- PROBLEM TO SOLVE: For this item, repeat the material exactly while omitting its pictures.

───── INFORMATION GIVEN ─────

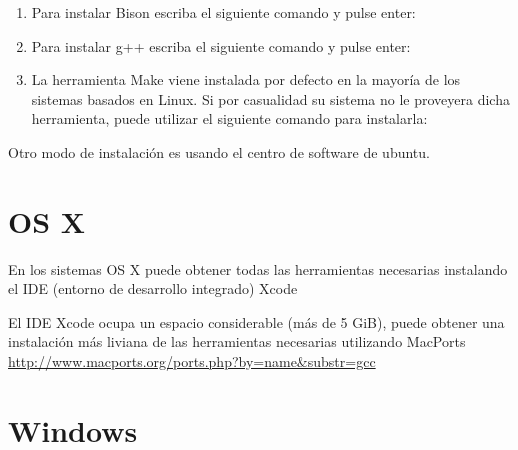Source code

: \begin{enumerate}
		\item Para instalar Bison escriba el siguiente comando y pulse enter:


		\item Para instalar g++ escriba el siguiente comando y pulse enter:


		\item La herramienta Make viene instalada por defecto en la mayoría de los sistemas basados en Linux. Si por casualidad su sistema no le proveyera dicha herramienta, puede utilizar el siguiente comando para instalarla:

	\end{enumerate}

	Otro modo de instalación es usando el centro de software de ubuntu.

\section{OS X}

	En los sistemas OS X puede obtener todas las herramientas necesarias instalando el IDE (entorno de desarrollo integrado) Xcode

	El IDE Xcode ocupa un espacio considerable (más de 5 GiB), puede obtener una instalación más liviana de las herramientas necesarias utilizando MacPorts \url{http://www.macports.org/ports.php?by=name&substr=gcc}

\section{Windows}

─────

- ANSWER SECTION:
Source code

: \begin{enumerate}
		\item Para instalar Bison escriba el siguiente comando y pulse enter:


		\item Para instalar g++ escriba el siguiente comando y pulse enter:


		\item La herramienta Make viene instalada por defecto en la mayoría de los sistemas basados en Linux. Si por casualidad su sistema no le proveyera dicha herramienta, puede utilizar el siguiente comando para instalarla:

	\end{enumerate}

	Otro modo de instalación es usando el centro de software de ubuntu.

\section{OS X}

	En los sistemas OS X puede obtener todas las herramientas necesarias instalando el IDE (entorno de desarrollo integrado) Xcode

	El IDE Xcode ocupa un espacio considerable (más de 5 GiB), puede obtener una instalación más liviana de las herramientas necesarias utilizando MacPorts \url{http://www.macports.org/ports.php?by=name&substr=gcc}

\section{Windows}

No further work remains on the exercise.